What to produce. Please repeat the data in full, character for character.

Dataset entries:
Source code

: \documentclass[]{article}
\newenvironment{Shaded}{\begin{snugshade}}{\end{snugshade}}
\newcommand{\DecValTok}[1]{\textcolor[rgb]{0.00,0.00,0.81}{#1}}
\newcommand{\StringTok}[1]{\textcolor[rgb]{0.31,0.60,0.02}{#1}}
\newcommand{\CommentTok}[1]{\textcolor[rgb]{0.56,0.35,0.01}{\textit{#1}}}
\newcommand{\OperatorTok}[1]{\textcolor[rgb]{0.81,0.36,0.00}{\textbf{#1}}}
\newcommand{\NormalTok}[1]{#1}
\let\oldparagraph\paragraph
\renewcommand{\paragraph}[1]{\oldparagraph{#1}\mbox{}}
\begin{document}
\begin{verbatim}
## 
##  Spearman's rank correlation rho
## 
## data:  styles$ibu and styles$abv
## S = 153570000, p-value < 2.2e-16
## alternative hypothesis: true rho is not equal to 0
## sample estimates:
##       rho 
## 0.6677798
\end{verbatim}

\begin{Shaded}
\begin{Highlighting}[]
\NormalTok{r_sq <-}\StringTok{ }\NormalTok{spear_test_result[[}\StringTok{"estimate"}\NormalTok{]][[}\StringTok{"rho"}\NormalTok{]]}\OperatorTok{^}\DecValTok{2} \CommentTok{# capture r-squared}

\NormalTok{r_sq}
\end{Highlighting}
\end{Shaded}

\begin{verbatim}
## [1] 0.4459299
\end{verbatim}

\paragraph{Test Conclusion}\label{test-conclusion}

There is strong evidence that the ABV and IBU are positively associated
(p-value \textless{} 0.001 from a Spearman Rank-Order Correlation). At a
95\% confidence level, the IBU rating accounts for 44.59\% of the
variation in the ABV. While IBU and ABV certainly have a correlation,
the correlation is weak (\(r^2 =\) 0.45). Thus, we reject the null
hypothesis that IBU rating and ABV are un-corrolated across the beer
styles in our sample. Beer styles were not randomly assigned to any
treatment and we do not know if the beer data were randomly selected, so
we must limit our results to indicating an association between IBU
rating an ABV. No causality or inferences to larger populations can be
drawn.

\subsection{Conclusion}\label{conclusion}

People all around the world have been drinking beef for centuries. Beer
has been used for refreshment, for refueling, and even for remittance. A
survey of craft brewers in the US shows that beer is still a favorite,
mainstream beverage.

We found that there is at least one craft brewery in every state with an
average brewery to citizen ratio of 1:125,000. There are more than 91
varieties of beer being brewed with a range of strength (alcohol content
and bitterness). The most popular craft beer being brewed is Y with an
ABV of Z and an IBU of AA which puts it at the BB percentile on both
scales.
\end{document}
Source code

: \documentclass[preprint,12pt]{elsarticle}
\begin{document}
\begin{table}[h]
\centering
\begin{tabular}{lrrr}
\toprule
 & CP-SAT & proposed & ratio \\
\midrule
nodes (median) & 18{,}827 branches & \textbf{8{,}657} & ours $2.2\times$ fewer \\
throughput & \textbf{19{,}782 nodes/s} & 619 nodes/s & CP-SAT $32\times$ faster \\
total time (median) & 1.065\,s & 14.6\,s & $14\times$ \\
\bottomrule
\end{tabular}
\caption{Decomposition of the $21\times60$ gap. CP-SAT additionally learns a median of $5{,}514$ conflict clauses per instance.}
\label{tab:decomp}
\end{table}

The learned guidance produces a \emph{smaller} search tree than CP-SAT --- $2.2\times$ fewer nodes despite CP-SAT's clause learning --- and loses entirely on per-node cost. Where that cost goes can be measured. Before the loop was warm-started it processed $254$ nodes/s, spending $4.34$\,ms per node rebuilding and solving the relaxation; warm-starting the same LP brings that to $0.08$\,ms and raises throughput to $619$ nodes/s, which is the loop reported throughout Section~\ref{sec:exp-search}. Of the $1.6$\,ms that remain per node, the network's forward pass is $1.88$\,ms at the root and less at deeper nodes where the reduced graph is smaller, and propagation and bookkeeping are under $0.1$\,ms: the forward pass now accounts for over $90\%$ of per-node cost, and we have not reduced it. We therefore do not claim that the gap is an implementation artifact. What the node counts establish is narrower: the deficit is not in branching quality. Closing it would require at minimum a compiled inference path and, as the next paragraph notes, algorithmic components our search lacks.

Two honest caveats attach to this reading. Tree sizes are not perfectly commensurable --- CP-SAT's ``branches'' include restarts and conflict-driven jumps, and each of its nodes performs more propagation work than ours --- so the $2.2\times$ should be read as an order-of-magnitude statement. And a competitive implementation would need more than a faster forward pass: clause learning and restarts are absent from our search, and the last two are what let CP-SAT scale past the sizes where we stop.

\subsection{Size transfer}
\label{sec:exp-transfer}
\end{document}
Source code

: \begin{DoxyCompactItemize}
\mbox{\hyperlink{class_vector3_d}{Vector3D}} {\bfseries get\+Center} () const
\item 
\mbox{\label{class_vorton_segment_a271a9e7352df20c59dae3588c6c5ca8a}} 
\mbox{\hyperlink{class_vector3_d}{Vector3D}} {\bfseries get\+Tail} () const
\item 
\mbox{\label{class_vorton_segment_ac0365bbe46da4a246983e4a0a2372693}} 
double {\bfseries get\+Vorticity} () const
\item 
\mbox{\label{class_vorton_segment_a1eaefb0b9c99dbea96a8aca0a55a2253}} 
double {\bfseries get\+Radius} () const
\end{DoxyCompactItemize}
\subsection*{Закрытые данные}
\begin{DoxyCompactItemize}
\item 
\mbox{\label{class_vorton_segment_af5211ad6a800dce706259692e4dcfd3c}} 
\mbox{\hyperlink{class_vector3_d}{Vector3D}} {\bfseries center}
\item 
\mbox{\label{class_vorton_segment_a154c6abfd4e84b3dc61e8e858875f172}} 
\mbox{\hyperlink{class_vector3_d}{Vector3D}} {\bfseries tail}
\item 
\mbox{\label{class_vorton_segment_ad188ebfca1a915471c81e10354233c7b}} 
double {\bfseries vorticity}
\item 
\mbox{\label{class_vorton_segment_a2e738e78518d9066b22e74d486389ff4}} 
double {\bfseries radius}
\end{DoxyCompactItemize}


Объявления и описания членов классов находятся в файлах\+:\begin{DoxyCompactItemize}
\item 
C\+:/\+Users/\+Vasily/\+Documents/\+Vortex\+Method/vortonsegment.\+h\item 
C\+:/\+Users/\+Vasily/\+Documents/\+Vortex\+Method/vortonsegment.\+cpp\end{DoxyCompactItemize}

Expected answer.
Source code

: \documentclass[]{article}
\newenvironment{Shaded}{\begin{snugshade}}{\end{snugshade}}
\newcommand{\DecValTok}[1]{\textcolor[rgb]{0.00,0.00,0.81}{#1}}
\newcommand{\StringTok}[1]{\textcolor[rgb]{0.31,0.60,0.02}{#1}}
\newcommand{\CommentTok}[1]{\textcolor[rgb]{0.56,0.35,0.01}{\textit{#1}}}
\newcommand{\OperatorTok}[1]{\textcolor[rgb]{0.81,0.36,0.00}{\textbf{#1}}}
\newcommand{\NormalTok}[1]{#1}
\let\oldparagraph\paragraph
\renewcommand{\paragraph}[1]{\oldparagraph{#1}\mbox{}}
\begin{document}
\begin{verbatim}
## 
##  Spearman's rank correlation rho
## 
## data:  styles$ibu and styles$abv
## S = 153570000, p-value < 2.2e-16
## alternative hypothesis: true rho is not equal to 0
## sample estimates:
##       rho 
## 0.6677798
\end{verbatim}

\begin{Shaded}
\begin{Highlighting}[]
\NormalTok{r_sq <-}\StringTok{ }\NormalTok{spear_test_result[[}\StringTok{"estimate"}\NormalTok{]][[}\StringTok{"rho"}\NormalTok{]]}\OperatorTok{^}\DecValTok{2} \CommentTok{# capture r-squared}

\NormalTok{r_sq}
\end{Highlighting}
\end{Shaded}

\begin{verbatim}
## [1] 0.4459299
\end{verbatim}

\paragraph{Test Conclusion}\label{test-conclusion}

There is strong evidence that the ABV and IBU are positively associated
(p-value \textless{} 0.001 from a Spearman Rank-Order Correlation). At a
95\% confidence level, the IBU rating accounts for 44.59\% of the
variation in the ABV. While IBU and ABV certainly have a correlation,
the correlation is weak (\(r^2 =\) 0.45). Thus, we reject the null
hypothesis that IBU rating and ABV are un-corrolated across the beer
styles in our sample. Beer styles were not randomly assigned to any
treatment and we do not know if the beer data were randomly selected, so
we must limit our results to indicating an association between IBU
rating an ABV. No causality or inferences to larger populations can be
drawn.

\subsection{Conclusion}\label{conclusion}

People all around the world have been drinking beef for centuries. Beer
has been used for refreshment, for refueling, and even for remittance. A
survey of craft brewers in the US shows that beer is still a favorite,
mainstream beverage.

We found that there is at least one craft brewery in every state with an
average brewery to citizen ratio of 1:125,000. There are more than 91
varieties of beer being brewed with a range of strength (alcohol content
and bitterness). The most popular craft beer being brewed is Y with an
ABV of Z and an IBU of AA which puts it at the BB percentile on both
scales.
\end{document}
Source code

: \documentclass[preprint,12pt]{elsarticle}
\begin{document}
\begin{table}[h]
\centering
\begin{tabular}{lrrr}
\toprule
 & CP-SAT & proposed & ratio \\
\midrule
nodes (median) & 18{,}827 branches & \textbf{8{,}657} & ours $2.2\times$ fewer \\
throughput & \textbf{19{,}782 nodes/s} & 619 nodes/s & CP-SAT $32\times$ faster \\
total time (median) & 1.065\,s & 14.6\,s & $14\times$ \\
\bottomrule
\end{tabular}
\caption{Decomposition of the $21\times60$ gap. CP-SAT additionally learns a median of $5{,}514$ conflict clauses per instance.}
\label{tab:decomp}
\end{table}

The learned guidance produces a \emph{smaller} search tree than CP-SAT --- $2.2\times$ fewer nodes despite CP-SAT's clause learning --- and loses entirely on per-node cost. Where that cost goes can be measured. Before the loop was warm-started it processed $254$ nodes/s, spending $4.34$\,ms per node rebuilding and solving the relaxation; warm-starting the same LP brings that to $0.08$\,ms and raises throughput to $619$ nodes/s, which is the loop reported throughout Section~\ref{sec:exp-search}. Of the $1.6$\,ms that remain per node, the network's forward pass is $1.88$\,ms at the root and less at deeper nodes where the reduced graph is smaller, and propagation and bookkeeping are under $0.1$\,ms: the forward pass now accounts for over $90\%$ of per-node cost, and we have not reduced it. We therefore do not claim that the gap is an implementation artifact. What the node counts establish is narrower: the deficit is not in branching quality. Closing it would require at minimum a compiled inference path and, as the next paragraph notes, algorithmic components our search lacks.

Two honest caveats attach to this reading. Tree sizes are not perfectly commensurable --- CP-SAT's ``branches'' include restarts and conflict-driven jumps, and each of its nodes performs more propagation work than ours --- so the $2.2\times$ should be read as an order-of-magnitude statement. And a competitive implementation would need more than a faster forward pass: clause learning and restarts are absent from our search, and the last two are what let CP-SAT scale past the sizes where we stop.

\subsection{Size transfer}
\label{sec:exp-transfer}
\end{document}
Source code

: \begin{DoxyCompactItemize}
\mbox{\hyperlink{class_vector3_d}{Vector3D}} {\bfseries get\+Center} () const
\item 
\mbox{\label{class_vorton_segment_a271a9e7352df20c59dae3588c6c5ca8a}} 
\mbox{\hyperlink{class_vector3_d}{Vector3D}} {\bfseries get\+Tail} () const
\item 
\mbox{\label{class_vorton_segment_ac0365bbe46da4a246983e4a0a2372693}} 
double {\bfseries get\+Vorticity} () const
\item 
\mbox{\label{class_vorton_segment_a1eaefb0b9c99dbea96a8aca0a55a2253}} 
double {\bfseries get\+Radius} () const
\end{DoxyCompactItemize}
\subsection*{Закрытые данные}
\begin{DoxyCompactItemize}
\item 
\mbox{\label{class_vorton_segment_af5211ad6a800dce706259692e4dcfd3c}} 
\mbox{\hyperlink{class_vector3_d}{Vector3D}} {\bfseries center}
\item 
\mbox{\label{class_vorton_segment_a154c6abfd4e84b3dc61e8e858875f172}} 
\mbox{\hyperlink{class_vector3_d}{Vector3D}} {\bfseries tail}
\item 
\mbox{\label{class_vorton_segment_ad188ebfca1a915471c81e10354233c7b}} 
double {\bfseries vorticity}
\item 
\mbox{\label{class_vorton_segment_a2e738e78518d9066b22e74d486389ff4}} 
double {\bfseries radius}
\end{DoxyCompactItemize}


Объявления и описания членов классов находятся в файлах\+:\begin{DoxyCompactItemize}
\item 
C\+:/\+Users/\+Vasily/\+Documents/\+Vortex\+Method/vortonsegment.\+h\item 
C\+:/\+Users/\+Vasily/\+Documents/\+Vortex\+Method/vortonsegment.\+cpp\end{DoxyCompactItemize}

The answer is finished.